***** Records for this exercise

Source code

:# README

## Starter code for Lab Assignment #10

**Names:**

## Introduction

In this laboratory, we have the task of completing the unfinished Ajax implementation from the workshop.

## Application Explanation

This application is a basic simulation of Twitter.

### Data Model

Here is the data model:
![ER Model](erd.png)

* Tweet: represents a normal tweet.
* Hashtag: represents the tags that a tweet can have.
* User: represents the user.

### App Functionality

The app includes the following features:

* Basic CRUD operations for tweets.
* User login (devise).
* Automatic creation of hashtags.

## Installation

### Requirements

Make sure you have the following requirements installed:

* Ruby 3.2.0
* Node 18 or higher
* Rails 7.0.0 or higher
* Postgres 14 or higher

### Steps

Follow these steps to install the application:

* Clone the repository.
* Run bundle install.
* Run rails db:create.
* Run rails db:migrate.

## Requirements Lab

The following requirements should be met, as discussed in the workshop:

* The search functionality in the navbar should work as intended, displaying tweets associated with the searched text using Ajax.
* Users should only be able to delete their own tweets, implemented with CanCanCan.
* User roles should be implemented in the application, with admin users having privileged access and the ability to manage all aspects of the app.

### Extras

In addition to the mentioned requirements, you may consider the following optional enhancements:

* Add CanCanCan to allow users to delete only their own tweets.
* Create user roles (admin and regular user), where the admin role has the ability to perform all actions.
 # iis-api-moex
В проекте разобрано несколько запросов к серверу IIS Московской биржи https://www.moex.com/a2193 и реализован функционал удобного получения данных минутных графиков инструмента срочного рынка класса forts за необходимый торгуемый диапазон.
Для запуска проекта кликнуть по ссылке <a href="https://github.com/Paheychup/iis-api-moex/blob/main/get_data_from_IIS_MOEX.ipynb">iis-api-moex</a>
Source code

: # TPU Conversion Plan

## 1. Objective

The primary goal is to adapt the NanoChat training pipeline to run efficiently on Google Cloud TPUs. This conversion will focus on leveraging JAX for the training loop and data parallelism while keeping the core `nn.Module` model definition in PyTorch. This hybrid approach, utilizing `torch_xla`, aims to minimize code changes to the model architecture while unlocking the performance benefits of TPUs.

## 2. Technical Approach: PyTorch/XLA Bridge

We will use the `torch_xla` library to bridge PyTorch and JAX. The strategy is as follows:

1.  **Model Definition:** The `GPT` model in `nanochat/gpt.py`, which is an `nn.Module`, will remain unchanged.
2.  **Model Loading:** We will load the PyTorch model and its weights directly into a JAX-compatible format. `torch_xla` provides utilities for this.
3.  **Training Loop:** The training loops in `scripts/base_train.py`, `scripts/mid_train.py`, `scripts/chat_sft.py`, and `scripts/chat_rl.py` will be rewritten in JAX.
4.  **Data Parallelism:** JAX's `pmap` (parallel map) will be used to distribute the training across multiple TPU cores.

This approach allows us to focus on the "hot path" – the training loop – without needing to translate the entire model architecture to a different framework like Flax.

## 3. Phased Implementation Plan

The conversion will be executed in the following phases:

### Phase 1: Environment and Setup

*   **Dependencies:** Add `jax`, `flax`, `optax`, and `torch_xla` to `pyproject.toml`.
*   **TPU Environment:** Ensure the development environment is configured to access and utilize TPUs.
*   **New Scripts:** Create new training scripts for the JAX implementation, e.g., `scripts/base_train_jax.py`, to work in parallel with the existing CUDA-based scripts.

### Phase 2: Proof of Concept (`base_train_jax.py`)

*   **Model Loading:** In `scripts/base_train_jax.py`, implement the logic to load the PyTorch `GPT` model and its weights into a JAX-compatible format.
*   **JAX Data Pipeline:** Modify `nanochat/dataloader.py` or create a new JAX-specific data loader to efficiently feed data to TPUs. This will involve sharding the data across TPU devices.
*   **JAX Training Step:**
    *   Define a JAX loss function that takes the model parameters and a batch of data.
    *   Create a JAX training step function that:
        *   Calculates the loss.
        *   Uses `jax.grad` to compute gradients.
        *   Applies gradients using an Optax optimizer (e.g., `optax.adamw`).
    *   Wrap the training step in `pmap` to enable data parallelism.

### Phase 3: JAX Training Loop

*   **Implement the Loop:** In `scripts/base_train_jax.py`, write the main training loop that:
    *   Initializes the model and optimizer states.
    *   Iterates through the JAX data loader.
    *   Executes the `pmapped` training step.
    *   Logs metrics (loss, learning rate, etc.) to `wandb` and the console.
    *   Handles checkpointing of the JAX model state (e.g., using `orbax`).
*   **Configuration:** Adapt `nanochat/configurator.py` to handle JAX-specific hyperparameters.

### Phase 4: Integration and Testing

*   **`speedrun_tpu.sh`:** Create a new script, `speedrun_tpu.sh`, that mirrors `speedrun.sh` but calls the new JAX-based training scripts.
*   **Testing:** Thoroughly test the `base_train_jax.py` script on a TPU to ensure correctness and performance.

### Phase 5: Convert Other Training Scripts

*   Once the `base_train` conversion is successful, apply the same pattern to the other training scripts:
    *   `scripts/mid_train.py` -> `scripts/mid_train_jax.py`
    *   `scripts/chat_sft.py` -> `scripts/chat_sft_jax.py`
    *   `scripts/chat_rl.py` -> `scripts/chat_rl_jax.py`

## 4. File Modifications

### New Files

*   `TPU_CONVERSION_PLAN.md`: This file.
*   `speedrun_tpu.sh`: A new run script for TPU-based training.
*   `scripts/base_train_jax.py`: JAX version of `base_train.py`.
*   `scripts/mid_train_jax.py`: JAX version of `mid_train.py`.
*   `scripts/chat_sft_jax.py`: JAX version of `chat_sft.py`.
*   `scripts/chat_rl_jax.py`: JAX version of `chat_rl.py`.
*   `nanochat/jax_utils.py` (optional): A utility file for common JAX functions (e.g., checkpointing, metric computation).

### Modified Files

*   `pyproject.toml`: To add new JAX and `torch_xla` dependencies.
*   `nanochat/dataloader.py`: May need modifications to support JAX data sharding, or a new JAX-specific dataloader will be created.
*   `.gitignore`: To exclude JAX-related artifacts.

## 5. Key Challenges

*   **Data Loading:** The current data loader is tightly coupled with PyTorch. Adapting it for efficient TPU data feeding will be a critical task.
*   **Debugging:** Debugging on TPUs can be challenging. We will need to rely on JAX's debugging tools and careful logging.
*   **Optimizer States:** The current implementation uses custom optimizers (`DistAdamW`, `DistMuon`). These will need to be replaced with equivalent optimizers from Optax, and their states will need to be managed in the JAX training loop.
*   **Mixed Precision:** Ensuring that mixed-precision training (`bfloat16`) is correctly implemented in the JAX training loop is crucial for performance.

**********

Exercise description:
The answer must be a word-for-word reproduction of every record above.

Solution below:
Source code

:# README

## Starter code for Lab Assignment #10

**Names:**

## Introduction

In this laboratory, we have the task of completing the unfinished Ajax implementation from the workshop.

## Application Explanation

This application is a basic simulation of Twitter.

### Data Model

Here is the data model:
![ER Model](erd.png)

* Tweet: represents a normal tweet.
* Hashtag: represents the tags that a tweet can have.
* User: represents the user.

### App Functionality

The app includes the following features:

* Basic CRUD operations for tweets.
* User login (devise).
* Automatic creation of hashtags.

## Installation

### Requirements

Make sure you have the following requirements installed:

* Ruby 3.2.0
* Node 18 or higher
* Rails 7.0.0 or higher
* Postgres 14 or higher

### Steps

Follow these steps to install the application:

* Clone the repository.
* Run bundle install.
* Run rails db:create.
* Run rails db:migrate.

## Requirements Lab

The following requirements should be met, as discussed in the workshop:

* The search functionality in the navbar should work as intended, displaying tweets associated with the searched text using Ajax.
* Users should only be able to delete their own tweets, implemented with CanCanCan.
* User roles should be implemented in the application, with admin users having privileged access and the ability to manage all aspects of the app.

### Extras

In addition to the mentioned requirements, you may consider the following optional enhancements:

* Add CanCanCan to allow users to delete only their own tweets.
* Create user roles (admin and regular user), where the admin role has the ability to perform all actions.
 # iis-api-moex
В проекте разобрано несколько запросов к серверу IIS Московской биржи https://www.moex.com/a2193 и реализован функционал удобного получения данных минутных графиков инструмента срочного рынка класса forts за необходимый торгуемый диапазон.
Для запуска проекта кликнуть по ссылке <a href="https://github.com/Paheychup/iis-api-moex/blob/main/get_data_from_IIS_MOEX.ipynb">iis-api-moex</a>
Source code

: # TPU Conversion Plan

## 1. Objective

The primary goal is to adapt the NanoChat training pipeline to run efficiently on Google Cloud TPUs. This conversion will focus on leveraging JAX for the training loop and data parallelism while keeping the core `nn.Module` model definition in PyTorch. This hybrid approach, utilizing `torch_xla`, aims to minimize code changes to the model architecture while unlocking the performance benefits of TPUs.

## 2. Technical Approach: PyTorch/XLA Bridge

We will use the `torch_xla` library to bridge PyTorch and JAX. The strategy is as follows:

1.  **Model Definition:** The `GPT` model in `nanochat/gpt.py`, which is an `nn.Module`, will remain unchanged.
2.  **Model Loading:** We will load the PyTorch model and its weights directly into a JAX-compatible format. `torch_xla` provides utilities for this.
3.  **Training Loop:** The training loops in `scripts/base_train.py`, `scripts/mid_train.py`, `scripts/chat_sft.py`, and `scripts/chat_rl.py` will be rewritten in JAX.
4.  **Data Parallelism:** JAX's `pmap` (parallel map) will be used to distribute the training across multiple TPU cores.

This approach allows us to focus on the "hot path" – the training loop – without needing to translate the entire model architecture to a different framework like Flax.

## 3. Phased Implementation Plan

The conversion will be executed in the following phases:

### Phase 1: Environment and Setup

*   **Dependencies:** Add `jax`, `flax`, `optax`, and `torch_xla` to `pyproject.toml`.
*   **TPU Environment:** Ensure the development environment is configured to access and utilize TPUs.
*   **New Scripts:** Create new training scripts for the JAX implementation, e.g., `scripts/base_train_jax.py`, to work in parallel with the existing CUDA-based scripts.

### Phase 2: Proof of Concept (`base_train_jax.py`)

*   **Model Loading:** In `scripts/base_train_jax.py`, implement the logic to load the PyTorch `GPT` model and its weights into a JAX-compatible format.
*   **JAX Data Pipeline:** Modify `nanochat/dataloader.py` or create a new JAX-specific data loader to efficiently feed data to TPUs. This will involve sharding the data across TPU devices.
*   **JAX Training Step:**
    *   Define a JAX loss function that takes the model parameters and a batch of data.
    *   Create a JAX training step function that:
        *   Calculates the loss.
        *   Uses `jax.grad` to compute gradients.
        *   Applies gradients using an Optax optimizer (e.g., `optax.adamw`).
    *   Wrap the training step in `pmap` to enable data parallelism.

### Phase 3: JAX Training Loop

*   **Implement the Loop:** In `scripts/base_train_jax.py`, write the main training loop that:
    *   Initializes the model and optimizer states.
    *   Iterates through the JAX data loader.
    *   Executes the `pmapped` training step.
    *   Logs metrics (loss, learning rate, etc.) to `wandb` and the console.
    *   Handles checkpointing of the JAX model state (e.g., using `orbax`).
*   **Configuration:** Adapt `nanochat/configurator.py` to handle JAX-specific hyperparameters.

### Phase 4: Integration and Testing

*   **`speedrun_tpu.sh`:** Create a new script, `speedrun_tpu.sh`, that mirrors `speedrun.sh` but calls the new JAX-based training scripts.
*   **Testing:** Thoroughly test the `base_train_jax.py` script on a TPU to ensure correctness and performance.

### Phase 5: Convert Other Training Scripts

*   Once the `base_train` conversion is successful, apply the same pattern to the other training scripts:
    *   `scripts/mid_train.py` -> `scripts/mid_train_jax.py`
    *   `scripts/chat_sft.py` -> `scripts/chat_sft_jax.py`
    *   `scripts/chat_rl.py` -> `scripts/chat_rl_jax.py`

## 4. File Modifications

### New Files

*   `TPU_CONVERSION_PLAN.md`: This file.
*   `speedrun_tpu.sh`: A new run script for TPU-based training.
*   `scripts/base_train_jax.py`: JAX version of `base_train.py`.
*   `scripts/mid_train_jax.py`: JAX version of `mid_train.py`.
*   `scripts/chat_sft_jax.py`: JAX version of `chat_sft.py`.
*   `scripts/chat_rl_jax.py`: JAX version of `chat_rl.py`.
*   `nanochat/jax_utils.py` (optional): A utility file for common JAX functions (e.g., checkpointing, metric computation).

### Modified Files

*   `pyproject.toml`: To add new JAX and `torch_xla` dependencies.
*   `nanochat/dataloader.py`: May need modifications to support JAX data sharding, or a new JAX-specific dataloader will be created.
*   `.gitignore`: To exclude JAX-related artifacts.

## 5. Key Challenges

*   **Data Loading:** The current data loader is tightly coupled with PyTorch. Adapting it for efficient TPU data feeding will be a critical task.
*   **Debugging:** Debugging on TPUs can be challenging. We will need to rely on JAX's debugging tools and careful logging.
*   **Optimizer States:** The current implementation uses custom optimizers (`DistAdamW`, `DistMuon`). These will need to be replaced with equivalent optimizers from Optax, and their states will need to be managed in the JAX training loop.
*   **Mixed Precision:** Ensuring that mixed-precision training (`bfloat16`) is correctly implemented in the JAX training loop is crucial for performance.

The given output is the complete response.